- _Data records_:
========================================================================

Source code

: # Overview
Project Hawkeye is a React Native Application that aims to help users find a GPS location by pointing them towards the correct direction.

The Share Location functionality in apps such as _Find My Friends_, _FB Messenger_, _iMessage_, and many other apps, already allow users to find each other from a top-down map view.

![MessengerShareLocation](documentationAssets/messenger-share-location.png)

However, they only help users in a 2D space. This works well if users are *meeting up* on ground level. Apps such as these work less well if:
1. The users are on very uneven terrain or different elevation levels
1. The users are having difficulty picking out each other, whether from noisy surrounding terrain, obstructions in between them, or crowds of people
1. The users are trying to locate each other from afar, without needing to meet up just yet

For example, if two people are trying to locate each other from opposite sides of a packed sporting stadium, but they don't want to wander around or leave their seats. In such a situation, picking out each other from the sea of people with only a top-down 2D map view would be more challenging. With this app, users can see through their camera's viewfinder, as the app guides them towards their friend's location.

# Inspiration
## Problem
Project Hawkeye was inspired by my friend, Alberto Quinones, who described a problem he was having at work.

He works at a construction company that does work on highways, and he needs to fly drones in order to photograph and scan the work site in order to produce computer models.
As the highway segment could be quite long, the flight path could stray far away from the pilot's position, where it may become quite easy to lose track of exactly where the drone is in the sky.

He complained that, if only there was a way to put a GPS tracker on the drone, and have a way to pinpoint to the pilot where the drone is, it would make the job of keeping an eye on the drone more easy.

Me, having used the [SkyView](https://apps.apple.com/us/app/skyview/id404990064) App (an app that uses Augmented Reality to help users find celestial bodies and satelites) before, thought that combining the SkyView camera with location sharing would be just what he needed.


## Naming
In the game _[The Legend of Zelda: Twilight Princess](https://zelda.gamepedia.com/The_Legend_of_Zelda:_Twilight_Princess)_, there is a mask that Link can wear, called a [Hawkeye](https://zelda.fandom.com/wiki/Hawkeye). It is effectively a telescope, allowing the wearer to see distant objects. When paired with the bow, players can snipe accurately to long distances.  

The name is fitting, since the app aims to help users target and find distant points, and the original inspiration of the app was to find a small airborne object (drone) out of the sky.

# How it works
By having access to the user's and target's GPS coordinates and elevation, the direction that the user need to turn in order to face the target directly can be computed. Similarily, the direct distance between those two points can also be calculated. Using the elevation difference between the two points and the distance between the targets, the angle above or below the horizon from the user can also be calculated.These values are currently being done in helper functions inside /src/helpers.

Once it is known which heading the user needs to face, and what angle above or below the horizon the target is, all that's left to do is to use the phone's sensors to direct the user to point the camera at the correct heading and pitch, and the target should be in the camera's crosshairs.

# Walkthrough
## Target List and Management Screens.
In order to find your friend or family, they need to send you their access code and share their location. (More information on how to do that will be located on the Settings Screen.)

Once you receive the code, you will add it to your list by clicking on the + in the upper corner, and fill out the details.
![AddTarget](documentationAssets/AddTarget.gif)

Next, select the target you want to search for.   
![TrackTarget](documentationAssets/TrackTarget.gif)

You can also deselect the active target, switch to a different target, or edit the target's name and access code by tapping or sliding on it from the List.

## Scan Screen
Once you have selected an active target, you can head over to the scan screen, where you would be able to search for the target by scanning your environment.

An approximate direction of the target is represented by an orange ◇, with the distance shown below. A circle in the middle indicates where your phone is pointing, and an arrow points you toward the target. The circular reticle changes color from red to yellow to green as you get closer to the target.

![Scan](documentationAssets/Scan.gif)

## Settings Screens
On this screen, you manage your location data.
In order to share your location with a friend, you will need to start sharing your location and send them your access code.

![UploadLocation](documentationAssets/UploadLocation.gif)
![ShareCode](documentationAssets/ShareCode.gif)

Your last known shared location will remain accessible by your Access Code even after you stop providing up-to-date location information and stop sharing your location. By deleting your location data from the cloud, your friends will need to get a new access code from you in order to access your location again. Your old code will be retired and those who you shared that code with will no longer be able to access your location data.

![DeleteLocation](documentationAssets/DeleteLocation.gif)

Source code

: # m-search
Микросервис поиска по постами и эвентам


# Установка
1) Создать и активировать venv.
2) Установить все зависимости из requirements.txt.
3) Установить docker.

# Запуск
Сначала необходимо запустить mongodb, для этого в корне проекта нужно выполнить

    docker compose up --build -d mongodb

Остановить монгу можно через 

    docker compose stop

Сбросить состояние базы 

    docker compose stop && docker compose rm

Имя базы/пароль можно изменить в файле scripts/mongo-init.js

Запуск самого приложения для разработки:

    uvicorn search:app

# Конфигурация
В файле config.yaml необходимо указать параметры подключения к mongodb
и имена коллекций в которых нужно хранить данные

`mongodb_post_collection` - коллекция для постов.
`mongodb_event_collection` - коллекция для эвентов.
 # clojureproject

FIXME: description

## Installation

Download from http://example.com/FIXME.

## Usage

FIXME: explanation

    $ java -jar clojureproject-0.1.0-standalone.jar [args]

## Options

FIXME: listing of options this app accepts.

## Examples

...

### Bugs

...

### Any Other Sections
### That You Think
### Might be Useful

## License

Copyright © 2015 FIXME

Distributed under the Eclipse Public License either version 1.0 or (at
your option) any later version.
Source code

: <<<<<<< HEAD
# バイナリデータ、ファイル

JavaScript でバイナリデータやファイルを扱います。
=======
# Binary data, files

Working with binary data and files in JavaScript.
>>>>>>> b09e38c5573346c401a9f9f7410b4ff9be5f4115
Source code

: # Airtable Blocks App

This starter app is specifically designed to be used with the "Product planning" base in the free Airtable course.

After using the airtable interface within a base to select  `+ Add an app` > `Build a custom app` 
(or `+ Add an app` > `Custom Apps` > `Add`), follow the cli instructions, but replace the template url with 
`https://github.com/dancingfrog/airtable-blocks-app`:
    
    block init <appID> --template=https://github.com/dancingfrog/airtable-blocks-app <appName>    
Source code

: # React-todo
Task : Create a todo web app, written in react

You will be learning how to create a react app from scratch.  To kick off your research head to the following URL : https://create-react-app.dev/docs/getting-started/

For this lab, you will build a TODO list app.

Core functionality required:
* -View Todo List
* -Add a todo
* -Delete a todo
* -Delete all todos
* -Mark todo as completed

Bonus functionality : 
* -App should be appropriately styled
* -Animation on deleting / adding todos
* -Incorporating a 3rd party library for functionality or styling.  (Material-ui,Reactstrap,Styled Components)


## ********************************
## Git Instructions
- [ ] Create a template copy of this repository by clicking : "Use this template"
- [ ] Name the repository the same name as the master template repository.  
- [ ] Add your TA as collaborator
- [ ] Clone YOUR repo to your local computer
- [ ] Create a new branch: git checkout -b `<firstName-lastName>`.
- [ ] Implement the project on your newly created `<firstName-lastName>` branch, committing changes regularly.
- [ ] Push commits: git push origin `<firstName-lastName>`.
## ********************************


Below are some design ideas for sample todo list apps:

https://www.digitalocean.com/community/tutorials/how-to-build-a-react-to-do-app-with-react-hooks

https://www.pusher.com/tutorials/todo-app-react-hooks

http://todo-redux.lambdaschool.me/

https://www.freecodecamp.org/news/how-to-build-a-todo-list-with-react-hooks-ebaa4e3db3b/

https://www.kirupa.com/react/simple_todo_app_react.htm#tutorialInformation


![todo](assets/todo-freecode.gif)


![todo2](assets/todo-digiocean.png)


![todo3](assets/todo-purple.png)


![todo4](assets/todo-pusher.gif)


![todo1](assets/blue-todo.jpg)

========================================================================

- _Work order_:
Output every record exactly as written, with nothing dropped.

- _Answer box_:
Source code

: # Overview
Project Hawkeye is a React Native Application that aims to help users find a GPS location by pointing them towards the correct direction.

The Share Location functionality in apps such as _Find My Friends_, _FB Messenger_, _iMessage_, and many other apps, already allow users to find each other from a top-down map view.

![MessengerShareLocation](documentationAssets/messenger-share-location.png)

However, they only help users in a 2D space. This works well if users are *meeting up* on ground level. Apps such as these work less well if:
1. The users are on very uneven terrain or different elevation levels
1. The users are having difficulty picking out each other, whether from noisy surrounding terrain, obstructions in between them, or crowds of people
1. The users are trying to locate each other from afar, without needing to meet up just yet

For example, if two people are trying to locate each other from opposite sides of a packed sporting stadium, but they don't want to wander around or leave their seats. In such a situation, picking out each other from the sea of people with only a top-down 2D map view would be more challenging. With this app, users can see through their camera's viewfinder, as the app guides them towards their friend's location.

# Inspiration
## Problem
Project Hawkeye was inspired by my friend, Alberto Quinones, who described a problem he was having at work.

He works at a construction company that does work on highways, and he needs to fly drones in order to photograph and scan the work site in order to produce computer models.
As the highway segment could be quite long, the flight path could stray far away from the pilot's position, where it may become quite easy to lose track of exactly where the drone is in the sky.

He complained that, if only there was a way to put a GPS tracker on the drone, and have a way to pinpoint to the pilot where the drone is, it would make the job of keeping an eye on the drone more easy.

Me, having used the [SkyView](https://apps.apple.com/us/app/skyview/id404990064) App (an app that uses Augmented Reality to help users find celestial bodies and satelites) before, thought that combining the SkyView camera with location sharing would be just what he needed.


## Naming
In the game _[The Legend of Zelda: Twilight Princess](https://zelda.gamepedia.com/The_Legend_of_Zelda:_Twilight_Princess)_, there is a mask that Link can wear, called a [Hawkeye](https://zelda.fandom.com/wiki/Hawkeye). It is effectively a telescope, allowing the wearer to see distant objects. When paired with the bow, players can snipe accurately to long distances.  

The name is fitting, since the app aims to help users target and find distant points, and the original inspiration of the app was to find a small airborne object (drone) out of the sky.

# How it works
By having access to the user's and target's GPS coordinates and elevation, the direction that the user need to turn in order to face the target directly can be computed. Similarily, the direct distance between those two points can also be calculated. Using the elevation difference between the two points and the distance between the targets, the angle above or below the horizon from the user can also be calculated.These values are currently being done in helper functions inside /src/helpers.

Once it is known which heading the user needs to face, and what angle above or below the horizon the target is, all that's left to do is to use the phone's sensors to direct the user to point the camera at the correct heading and pitch, and the target should be in the camera's crosshairs.

# Walkthrough
## Target List and Management Screens.
In order to find your friend or family, they need to send you their access code and share their location. (More information on how to do that will be located on the Settings Screen.)

Once you receive the code, you will add it to your list by clicking on the + in the upper corner, and fill out the details.
![AddTarget](documentationAssets/AddTarget.gif)

Next, select the target you want to search for.   
![TrackTarget](documentationAssets/TrackTarget.gif)

You can also deselect the active target, switch to a different target, or edit the target's name and access code by tapping or sliding on it from the List.

## Scan Screen
Once you have selected an active target, you can head over to the scan screen, where you would be able to search for the target by scanning your environment.

An approximate direction of the target is represented by an orange ◇, with the distance shown below. A circle in the middle indicates where your phone is pointing, and an arrow points you toward the target. The circular reticle changes color from red to yellow to green as you get closer to the target.

![Scan](documentationAssets/Scan.gif)

## Settings Screens
On this screen, you manage your location data.
In order to share your location with a friend, you will need to start sharing your location and send them your access code.

![UploadLocation](documentationAssets/UploadLocation.gif)
![ShareCode](documentationAssets/ShareCode.gif)

Your last known shared location will remain accessible by your Access Code even after you stop providing up-to-date location information and stop sharing your location. By deleting your location data from the cloud, your friends will need to get a new access code from you in order to access your location again. Your old code will be retired and those who you shared that code with will no longer be able to access your location data.

![DeleteLocation](documentationAssets/DeleteLocation.gif)

Source code

: # m-search
Микросервис поиска по постами и эвентам


# Установка
1) Создать и активировать venv.
2) Установить все зависимости из requirements.txt.
3) Установить docker.

# Запуск
Сначала необходимо запустить mongodb, для этого в корне проекта нужно выполнить

    docker compose up --build -d mongodb

Остановить монгу можно через 

    docker compose stop

Сбросить состояние базы 

    docker compose stop && docker compose rm

Имя базы/пароль можно изменить в файле scripts/mongo-init.js

Запуск самого приложения для разработки:

    uvicorn search:app

# Конфигурация
В файле config.yaml необходимо указать параметры подключения к mongodb
и имена коллекций в которых нужно хранить данные

`mongodb_post_collection` - коллекция для постов.
`mongodb_event_collection` - коллекция для эвентов.
 # clojureproject

FIXME: description

## Installation

Download from http://example.com/FIXME.

## Usage

FIXME: explanation

    $ java -jar clojureproject-0.1.0-standalone.jar [args]

## Options

FIXME: listing of options this app accepts.

## Examples

...

### Bugs

...

### Any Other Sections
### That You Think
### Might be Useful

## License

Copyright © 2015 FIXME

Distributed under the Eclipse Public License either version 1.0 or (at
your option) any later version.
Source code

: <<<<<<< HEAD
# バイナリデータ、ファイル

JavaScript でバイナリデータやファイルを扱います。
=======
# Binary data, files

Working with binary data and files in JavaScript.
>>>>>>> b09e38c5573346c401a9f9f7410b4ff9be5f4115
Source code

: # Airtable Blocks App

This starter app is specifically designed to be used with the "Product planning" base in the free Airtable course.

After using the airtable interface within a base to select  `+ Add an app` > `Build a custom app` 
(or `+ Add an app` > `Custom Apps` > `Add`), follow the cli instructions, but replace the template url with 
`https://github.com/dancingfrog/airtable-blocks-app`:
    
    block init <appID> --template=https://github.com/dancingfrog/airtable-blocks-app <appName>    
Source code

: # React-todo
Task : Create a todo web app, written in react

You will be learning how to create a react app from scratch.  To kick off your research head to the following URL : https://create-react-app.dev/docs/getting-started/

For this lab, you will build a TODO list app.

Core functionality required:
* -View Todo List
* -Add a todo
* -Delete a todo
* -Delete all todos
* -Mark todo as completed

Bonus functionality : 
* -App should be appropriately styled
* -Animation on deleting / adding todos
* -Incorporating a 3rd party library for functionality or styling.  (Material-ui,Reactstrap,Styled Components)


## ********************************
## Git Instructions
- [ ] Create a template copy of this repository by clicking : "Use this template"
- [ ] Name the repository the same name as the master template repository.  
- [ ] Add your TA as collaborator
- [ ] Clone YOUR repo to your local computer
- [ ] Create a new branch: git checkout -b `<firstName-lastName>`.
- [ ] Implement the project on your newly created `<firstName-lastName>` branch, committing changes regularly.
- [ ] Push commits: git push origin `<firstName-lastName>`.
## ********************************


Below are some design ideas for sample todo list apps:

https://www.digitalocean.com/community/tutorials/how-to-build-a-react-to-do-app-with-react-hooks

https://www.pusher.com/tutorials/todo-app-react-hooks

http://todo-redux.lambdaschool.me/

https://www.freecodecamp.org/news/how-to-build-a-todo-list-with-react-hooks-ebaa4e3db3b/

https://www.kirupa.com/react/simple_todo_app_react.htm#tutorialInformation


![todo](assets/todo-freecode.gif)


![todo2](assets/todo-digiocean.png)


![todo3](assets/todo-purple.png)


![todo4](assets/todo-pusher.gif)


![todo1](assets/blue-todo.jpg)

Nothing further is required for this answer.